The five Foundations introduce students to the expectations and habits of mind that are hallmarks of university life, and ensure their ability to communicate effectively, solve problems, and interpret and evaluate information.

These courses introduce students to the conventions of academic writing, including assessment and use of sources, as well as the aims and practice of argument.

Courses in the modern languages help students develop competence in reading, writing, listening and speaking. Courses in ancient languages teach students to comprehend and critically analyze primary sources.

These courses introduce students to basic manipulative skills, elementary algorithms and the role of mathematics in modeling and understanding real-world phenomena.

Coursework teaches students to identify, analyze and apply the formal elements of inductive and deductive logic. Forms of inductive logic include arguments from analogy and causal and statistical inferences. Forms of deductive logic include syllogisms and arguments from contradictions.

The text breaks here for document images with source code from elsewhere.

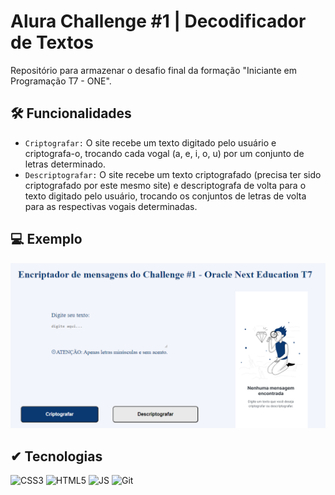 
# Alura Challenge #1 | Decodificador de Textos

Repositório para armazenar o desafio final da formação "Iniciante em Programação T7 - ONE".

## 🛠 Funcionalidades
- `Criptografar:` O site recebe um texto digitado pelo usuário e criptografa-o, trocando cada vogal (a, e, i, o, u) por um conjunto de letras determinado. 
- `Descriptografar:` O site recebe um texto criptografado (precisa ter sido criptografado por este mesmo site) e descriptografa de volta para o texto digitado pelo usuário, trocando os conjuntos de letras de volta para as respectivas vogais determinadas. 

## 💻 Exemplo
![](assets/print-exemplo-site.png)

## ✔ Tecnologias

![CSS3](https://img.shields.io/badge/css3-%231572B6.svg?style=for-the-badge&logo=css3&logoColor=white)
![HTML5](https://img.shields.io/badge/html5-%23E34F26.svg?style=for-the-badge&logo=html5&logoColor=white)
![JS](https://img.shields.io/badge/JavaScript-F7DF1E?style=for-the-badge&logo=javascript&logoColor=black)
![Git](https://img.shields.io/badge/GIT-E44C30?style=for-the-badge&logo=git&logoColor=white
)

These courses use the concept of opportunity cost to identify a tradeoff of a decision, compare marginal cost and marginal benefits of a decision, use the model of supply and demand to illustrate the effects of public policy, and collect and explain data as an indicator of an economy.

Areas of Inquiry (19 Credit Hours)

The five Liberal Learning Areas of Inquiry introduce students to various modes of inquiry so that they may comprehend a range of scholarly approaches to knowledge and learning, including:

  • The historical and philosophical traditions that have shaped the Western world
  • The rights and responsibilities of citizens in a democracy
  • The interrelations within and among global and multicultural communities
  • The dynamics of the creative process
  • The scientific method

These courses focus on the human drive for creativity and self-expression in a wide range of forms and over a wide variety of cultures. Students examine creative works both structurally and within a larger context. They may also produce creative works.

These courses engage students in the examination of the rights and responsibilities of citizens in a democracy by exposing them to America’s founding principles. Students explore and critically analyze the texts and documents central to the American experience, the structure of American civic and democratic institutions, historical and contemporary debates and the people who engage in them, and the political systems that frame constitutional democracies.

These courses probe conflicts and creative resonances shaped by cultural difference, as well as bridges built by shared understanding. Courses consider culture in terms of race, gender, ethnicity, religion, class, sexual orientation, or national origin. They examine strategies of negotiation, resistance, or assimilation as these cultures interact with society’s dominant structures.

These courses introduce students to natural sciences in the modern world. Both lecture and laboratory courses focus on how science is conducted and how scientific knowledge advances in individual fields. Students in these courses will understand the process by which scientists gain knowledge about objects, phenomena, the laws of nature and the laws of the physical world.

These courses explore the defining ideas, cultural perspectives and patterns of thought that have evolved in Europe throughout its history as well as in the Americas after 1500. The courses highlight important characteristics of Western societies and situate them in a broad and meaningful context. Students are encouraged to grapple with the original thinkers of the West through the study of literary works, historical documents, theoretical essays, and works of art and music. Students will meaningfully engage with key elements of the Western tradition and understand its influence on our modern cultures today.